Migrated from eDJGroupInc.com. Author: Barry Murphy. Published: 2010-03-03 07:01:49Format, images and links may no longer function correctly. It’s funny how life always brings you back to the elementary school playground. One kid tells the others, “anything you can do, I can do better.” Well, the same is true in the eDiscovery software world. Every software vendor thinks it is that much better than the others. After years as a market analyst and a brief stint with a software vendor, I’ve almost become cynical.
The reality is that each software package has its relative strengths and weaknesses. But, marketing and sales departments are compensated by how much product they are able to move, not on how accurately they portray their offering to the market. Good marketers are able to identify hype cycles before they peak and tune messaging to follow the wave. We’ve seen the results of that with Early Case Assessment (ECA) – virtually ever vendor has some kind of ECA product or partner offering. The present hype cycle ready to take off is around software for processing.
The providers of processing software have been around for quite some time. The products, however, have had difficulty gaining mainstream traction.

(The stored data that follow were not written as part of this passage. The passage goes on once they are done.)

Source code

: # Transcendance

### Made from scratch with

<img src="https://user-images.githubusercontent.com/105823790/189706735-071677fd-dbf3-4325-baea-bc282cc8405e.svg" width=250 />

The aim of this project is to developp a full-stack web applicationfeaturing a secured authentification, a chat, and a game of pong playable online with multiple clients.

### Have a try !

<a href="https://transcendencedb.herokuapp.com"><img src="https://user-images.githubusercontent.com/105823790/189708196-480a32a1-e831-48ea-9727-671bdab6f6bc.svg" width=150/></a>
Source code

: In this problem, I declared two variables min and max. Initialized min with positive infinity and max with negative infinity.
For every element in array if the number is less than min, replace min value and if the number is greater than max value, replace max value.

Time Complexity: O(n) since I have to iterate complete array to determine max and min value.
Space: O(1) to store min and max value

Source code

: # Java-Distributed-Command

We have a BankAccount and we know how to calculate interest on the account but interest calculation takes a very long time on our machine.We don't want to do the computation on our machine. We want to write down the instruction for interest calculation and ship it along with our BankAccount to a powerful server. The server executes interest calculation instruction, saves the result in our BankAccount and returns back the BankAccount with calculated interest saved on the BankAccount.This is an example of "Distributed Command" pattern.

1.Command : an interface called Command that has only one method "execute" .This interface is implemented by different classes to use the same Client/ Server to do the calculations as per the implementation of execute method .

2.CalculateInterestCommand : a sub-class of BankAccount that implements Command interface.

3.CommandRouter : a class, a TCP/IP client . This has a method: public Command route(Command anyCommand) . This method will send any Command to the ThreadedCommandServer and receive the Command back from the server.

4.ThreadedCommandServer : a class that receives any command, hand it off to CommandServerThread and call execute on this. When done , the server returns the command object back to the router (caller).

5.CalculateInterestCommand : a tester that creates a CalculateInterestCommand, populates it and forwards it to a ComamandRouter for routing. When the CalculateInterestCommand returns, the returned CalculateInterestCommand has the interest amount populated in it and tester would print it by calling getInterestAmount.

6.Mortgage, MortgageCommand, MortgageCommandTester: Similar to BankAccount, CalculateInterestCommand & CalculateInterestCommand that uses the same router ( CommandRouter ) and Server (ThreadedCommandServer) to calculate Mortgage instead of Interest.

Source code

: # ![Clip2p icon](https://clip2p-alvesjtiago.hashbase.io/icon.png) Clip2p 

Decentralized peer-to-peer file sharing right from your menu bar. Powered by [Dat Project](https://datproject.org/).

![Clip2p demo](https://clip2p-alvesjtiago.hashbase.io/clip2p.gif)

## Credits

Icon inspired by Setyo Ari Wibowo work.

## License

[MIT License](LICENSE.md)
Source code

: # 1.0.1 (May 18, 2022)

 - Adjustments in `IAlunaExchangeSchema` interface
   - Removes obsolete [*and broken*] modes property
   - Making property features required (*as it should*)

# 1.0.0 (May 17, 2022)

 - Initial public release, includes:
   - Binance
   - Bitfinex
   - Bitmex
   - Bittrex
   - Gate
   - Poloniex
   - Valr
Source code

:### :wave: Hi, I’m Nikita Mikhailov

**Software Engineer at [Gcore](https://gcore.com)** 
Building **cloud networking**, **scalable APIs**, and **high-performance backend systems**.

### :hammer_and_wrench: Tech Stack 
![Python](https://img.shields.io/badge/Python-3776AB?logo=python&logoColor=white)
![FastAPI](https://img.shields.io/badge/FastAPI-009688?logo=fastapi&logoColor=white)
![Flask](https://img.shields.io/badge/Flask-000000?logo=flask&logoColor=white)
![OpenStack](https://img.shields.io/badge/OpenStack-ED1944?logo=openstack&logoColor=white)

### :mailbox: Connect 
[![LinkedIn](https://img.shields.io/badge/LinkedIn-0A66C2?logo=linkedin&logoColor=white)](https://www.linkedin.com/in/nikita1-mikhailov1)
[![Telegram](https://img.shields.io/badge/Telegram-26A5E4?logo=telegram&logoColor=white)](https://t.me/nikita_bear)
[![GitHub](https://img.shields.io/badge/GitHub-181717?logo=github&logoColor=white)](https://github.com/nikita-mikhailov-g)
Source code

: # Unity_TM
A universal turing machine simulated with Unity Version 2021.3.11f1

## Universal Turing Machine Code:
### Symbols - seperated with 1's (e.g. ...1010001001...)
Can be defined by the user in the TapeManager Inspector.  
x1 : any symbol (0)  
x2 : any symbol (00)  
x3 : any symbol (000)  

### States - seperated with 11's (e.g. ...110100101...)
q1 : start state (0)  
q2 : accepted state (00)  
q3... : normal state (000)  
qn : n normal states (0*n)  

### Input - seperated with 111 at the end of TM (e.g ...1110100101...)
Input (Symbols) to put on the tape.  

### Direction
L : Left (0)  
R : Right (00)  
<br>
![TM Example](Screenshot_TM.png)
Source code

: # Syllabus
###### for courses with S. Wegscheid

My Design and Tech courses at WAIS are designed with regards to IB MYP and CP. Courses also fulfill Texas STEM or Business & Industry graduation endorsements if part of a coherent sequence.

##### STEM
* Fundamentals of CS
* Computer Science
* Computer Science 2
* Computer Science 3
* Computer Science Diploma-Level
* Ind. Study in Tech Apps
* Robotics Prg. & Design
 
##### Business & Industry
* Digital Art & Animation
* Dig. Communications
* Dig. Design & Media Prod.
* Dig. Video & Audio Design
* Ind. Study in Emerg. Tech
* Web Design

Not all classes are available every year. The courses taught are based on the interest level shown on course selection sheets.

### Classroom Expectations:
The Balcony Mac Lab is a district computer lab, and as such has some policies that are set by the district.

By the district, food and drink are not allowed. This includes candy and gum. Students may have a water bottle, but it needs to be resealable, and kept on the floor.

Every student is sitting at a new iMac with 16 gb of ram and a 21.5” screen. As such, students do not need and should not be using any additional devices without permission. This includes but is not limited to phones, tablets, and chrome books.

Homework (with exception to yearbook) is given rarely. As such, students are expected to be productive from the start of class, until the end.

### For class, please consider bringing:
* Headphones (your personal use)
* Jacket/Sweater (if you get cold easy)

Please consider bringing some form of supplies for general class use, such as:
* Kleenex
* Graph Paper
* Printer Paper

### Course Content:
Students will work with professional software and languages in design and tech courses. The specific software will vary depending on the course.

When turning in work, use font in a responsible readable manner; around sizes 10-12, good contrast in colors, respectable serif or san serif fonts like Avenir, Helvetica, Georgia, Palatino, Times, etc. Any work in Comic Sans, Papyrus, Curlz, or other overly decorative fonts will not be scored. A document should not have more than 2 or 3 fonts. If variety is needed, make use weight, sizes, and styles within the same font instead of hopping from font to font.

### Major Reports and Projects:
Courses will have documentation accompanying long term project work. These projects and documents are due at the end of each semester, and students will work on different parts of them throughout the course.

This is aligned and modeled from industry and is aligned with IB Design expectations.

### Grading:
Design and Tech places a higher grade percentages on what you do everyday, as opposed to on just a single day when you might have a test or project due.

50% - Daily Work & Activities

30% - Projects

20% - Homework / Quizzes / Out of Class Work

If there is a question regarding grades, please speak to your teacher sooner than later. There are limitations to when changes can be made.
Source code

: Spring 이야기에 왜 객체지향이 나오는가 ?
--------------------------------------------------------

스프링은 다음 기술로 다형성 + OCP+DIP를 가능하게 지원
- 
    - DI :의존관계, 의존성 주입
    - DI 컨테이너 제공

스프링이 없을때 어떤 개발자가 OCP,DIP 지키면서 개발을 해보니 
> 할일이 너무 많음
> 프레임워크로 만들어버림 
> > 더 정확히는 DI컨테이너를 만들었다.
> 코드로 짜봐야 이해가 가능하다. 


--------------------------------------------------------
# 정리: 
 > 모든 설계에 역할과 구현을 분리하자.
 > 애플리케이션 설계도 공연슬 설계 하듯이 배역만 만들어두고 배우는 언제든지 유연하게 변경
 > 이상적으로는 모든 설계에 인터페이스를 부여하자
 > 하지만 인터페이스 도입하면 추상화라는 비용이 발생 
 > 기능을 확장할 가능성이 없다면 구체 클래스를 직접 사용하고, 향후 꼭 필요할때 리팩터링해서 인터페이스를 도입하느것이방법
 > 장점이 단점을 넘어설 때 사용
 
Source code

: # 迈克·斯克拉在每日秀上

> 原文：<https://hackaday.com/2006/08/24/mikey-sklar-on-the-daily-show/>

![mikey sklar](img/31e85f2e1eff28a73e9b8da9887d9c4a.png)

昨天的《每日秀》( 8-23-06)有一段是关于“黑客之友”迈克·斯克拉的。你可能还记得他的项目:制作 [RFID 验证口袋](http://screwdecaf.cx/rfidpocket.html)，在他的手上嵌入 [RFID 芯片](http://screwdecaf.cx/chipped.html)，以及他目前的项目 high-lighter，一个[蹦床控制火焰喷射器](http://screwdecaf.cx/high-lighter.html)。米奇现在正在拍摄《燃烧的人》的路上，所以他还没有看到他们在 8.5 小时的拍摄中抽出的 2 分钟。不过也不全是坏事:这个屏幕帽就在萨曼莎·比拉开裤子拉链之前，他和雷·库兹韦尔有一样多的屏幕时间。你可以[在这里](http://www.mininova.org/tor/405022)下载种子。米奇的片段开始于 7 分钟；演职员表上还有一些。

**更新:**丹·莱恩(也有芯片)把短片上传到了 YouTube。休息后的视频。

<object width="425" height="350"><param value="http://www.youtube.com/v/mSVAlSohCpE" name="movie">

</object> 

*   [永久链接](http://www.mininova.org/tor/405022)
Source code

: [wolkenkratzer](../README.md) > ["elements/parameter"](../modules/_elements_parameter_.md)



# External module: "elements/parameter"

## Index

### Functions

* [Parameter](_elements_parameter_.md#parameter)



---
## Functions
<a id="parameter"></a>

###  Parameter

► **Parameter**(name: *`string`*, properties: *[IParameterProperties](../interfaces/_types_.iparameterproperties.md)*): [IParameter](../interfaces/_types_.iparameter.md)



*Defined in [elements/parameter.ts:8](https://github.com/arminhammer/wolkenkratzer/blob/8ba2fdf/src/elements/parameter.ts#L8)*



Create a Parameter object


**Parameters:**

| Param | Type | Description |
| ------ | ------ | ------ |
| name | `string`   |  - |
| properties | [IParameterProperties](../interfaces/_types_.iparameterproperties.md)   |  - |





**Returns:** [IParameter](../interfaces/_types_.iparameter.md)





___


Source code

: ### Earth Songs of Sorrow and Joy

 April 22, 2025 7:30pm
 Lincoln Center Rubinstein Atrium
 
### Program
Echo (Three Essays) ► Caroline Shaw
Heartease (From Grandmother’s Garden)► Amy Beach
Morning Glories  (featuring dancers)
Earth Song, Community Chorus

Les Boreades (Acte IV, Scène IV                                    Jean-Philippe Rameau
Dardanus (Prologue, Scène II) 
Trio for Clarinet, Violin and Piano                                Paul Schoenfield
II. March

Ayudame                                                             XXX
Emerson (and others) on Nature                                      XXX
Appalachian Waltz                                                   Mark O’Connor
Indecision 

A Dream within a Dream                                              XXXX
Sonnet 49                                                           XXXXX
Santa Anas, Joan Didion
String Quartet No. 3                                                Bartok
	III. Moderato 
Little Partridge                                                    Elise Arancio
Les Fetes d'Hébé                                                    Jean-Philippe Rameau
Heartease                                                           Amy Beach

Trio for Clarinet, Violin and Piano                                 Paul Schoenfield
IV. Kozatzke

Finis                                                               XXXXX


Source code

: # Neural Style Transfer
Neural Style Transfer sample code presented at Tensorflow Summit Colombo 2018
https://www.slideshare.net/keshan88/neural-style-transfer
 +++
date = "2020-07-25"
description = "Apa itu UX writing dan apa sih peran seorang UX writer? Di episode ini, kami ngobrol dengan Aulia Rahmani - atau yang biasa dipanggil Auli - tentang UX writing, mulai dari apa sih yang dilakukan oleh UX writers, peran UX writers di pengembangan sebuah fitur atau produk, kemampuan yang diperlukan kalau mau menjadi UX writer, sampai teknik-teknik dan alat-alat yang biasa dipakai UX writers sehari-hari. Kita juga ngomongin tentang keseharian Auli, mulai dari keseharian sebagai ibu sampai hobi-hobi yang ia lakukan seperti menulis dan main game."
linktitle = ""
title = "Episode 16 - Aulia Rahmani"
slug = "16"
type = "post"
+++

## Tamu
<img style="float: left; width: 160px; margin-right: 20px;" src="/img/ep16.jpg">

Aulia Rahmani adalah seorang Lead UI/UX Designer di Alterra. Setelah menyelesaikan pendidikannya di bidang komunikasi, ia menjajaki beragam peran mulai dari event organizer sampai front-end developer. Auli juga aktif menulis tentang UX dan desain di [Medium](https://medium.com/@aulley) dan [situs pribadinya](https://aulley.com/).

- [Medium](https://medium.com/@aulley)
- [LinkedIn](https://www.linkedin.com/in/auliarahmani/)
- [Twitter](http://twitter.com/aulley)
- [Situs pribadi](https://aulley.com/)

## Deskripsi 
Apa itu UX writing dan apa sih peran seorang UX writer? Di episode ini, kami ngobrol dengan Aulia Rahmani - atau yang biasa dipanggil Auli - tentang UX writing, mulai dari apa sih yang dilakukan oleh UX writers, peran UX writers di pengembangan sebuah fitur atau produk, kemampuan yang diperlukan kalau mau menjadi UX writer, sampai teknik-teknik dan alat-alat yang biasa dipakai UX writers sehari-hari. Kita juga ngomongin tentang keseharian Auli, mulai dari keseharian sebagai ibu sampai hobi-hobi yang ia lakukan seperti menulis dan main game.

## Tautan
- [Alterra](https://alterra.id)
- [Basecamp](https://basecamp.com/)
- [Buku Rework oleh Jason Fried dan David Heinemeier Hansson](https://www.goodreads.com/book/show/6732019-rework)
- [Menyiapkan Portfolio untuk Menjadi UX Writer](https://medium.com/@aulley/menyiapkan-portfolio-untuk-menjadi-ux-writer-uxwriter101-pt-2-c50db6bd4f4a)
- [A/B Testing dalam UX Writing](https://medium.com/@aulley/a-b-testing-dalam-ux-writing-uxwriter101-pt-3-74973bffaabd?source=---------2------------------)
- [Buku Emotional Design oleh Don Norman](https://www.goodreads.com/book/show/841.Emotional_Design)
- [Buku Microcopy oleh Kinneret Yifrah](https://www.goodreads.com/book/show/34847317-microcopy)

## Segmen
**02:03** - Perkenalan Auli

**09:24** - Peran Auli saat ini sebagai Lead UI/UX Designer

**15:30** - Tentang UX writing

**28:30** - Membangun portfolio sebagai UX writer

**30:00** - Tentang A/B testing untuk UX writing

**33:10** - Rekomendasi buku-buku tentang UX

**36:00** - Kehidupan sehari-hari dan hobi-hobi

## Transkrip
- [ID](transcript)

This is due primarily due to immaturity in the buying community – not many organizations have a great infrastructure for proactive eDiscovery. And historically, most organizations deal with eDiscovery on a matter-by-matter basis, letting outside consultants or law firms bring in their own tools for eDiscovery.
The trend to more and more in-house eDiscovery activities is on. The most recent Fulbright and Jaworski Litigation Trends Survey (the 6th Annual) found that almost half (48%) of respondents plan to in-source at least some eDiscovery activities in an effort to reduce costs. As more and more organizations take control of eDiscovery, the issue of scalability and performance will move to the forefront. No longer will processing software simply manage small matters; rather, it will need to provide insight into huge stores of enterprise information.
Quick reality check – this evolution will happen slowly. In the next 18-24 months, the purchase of eDiscovery-related software will more often than not be led by legal departments (and thus driven by the requirements of lawyers rather than technologists) The requirements of IT, however, will become more and more important. Figure 1 below denotes how this evolution will play out.
As IT becomes more involved in purchasing and managing eDiscovery tools, software providers need to message to the technology concerns. One such concern is about how processing software scales to handle large volumes of information and how quickly the software can tear through that information. Why? IT is sick of collection nightmares that tie up staff and keep them at the beck and call of legal over and over and over again. In order for IT to gain control of eDiscovery, it is necessary to have some kind of tool that allows for simple, fast collection and movement of information to legal for review (oh, and if that tool has an interface for legal to control as many activities as possible…even better).
So, as IT gains more say in the purchase of eDiscovery tools, vendors are tweaking their messages to appeal to the technologists. Seeing tag lines like “massively scalable” and “the industry’s most scalable” in reference to eDiscovery software is not uncommon. What is uncommon is having a way to compare apples to apples and truly understand which tool will be able to handle your information. Recently, vendors have started throwing down the gauntlet, making announcements about how much information their tools can process. Figure 2 below details the claims of the some of the leading tools that clients ask me about often. Note that some vendors say “processing” while others say “indexing.” There is a difference between the two and my personal opinion is that vendors are very careful when they use one word versus the other. Indexing is not complete processing (though it does make the information corpus searchable).
Recommind is one vendor for whom I could not find a specific claim, though there is a reference to “scalability to hundreds of terabytes of data and millions of users.” What this chart portrays is the difficult task that the vendors have in proving their scalability versus each other. While there is the need for the vendors to message their scale, there are few ways to prove it. It’s not like there are a ton of independently-created data sets that contain publicly available information that does not hold any potentially private or confidential data with which to practice on.
What is a buyer to do? Well, do not necessarily be impressed by fancy terms like “grid architecture.” There are varying approaches to scalability and just because a vendor is “architected for scale” doesn’t mean the product will scale in reality (I have hundreds of users that will testify to just this). First of all, specify how important scale and performance are for your situation. While eDiscovery may be a pressing priority for you, it’s possible that you will be indexing only off-hours and don’t need a tool that can index 1 TB / hour. If scale is of the highest priority, the best thing to do is demand good customer references. Some of the best “customers” of these software providers will be EDD processing houses. The EDD processors often have experience with multiple tools and large data sets. And, when talking to customer references, be sure to ask all the right questions (exception rates, speed, Q/A experience, deployment time, etc) – don’t simply ask if the customer is happy because this call is the time to drill in.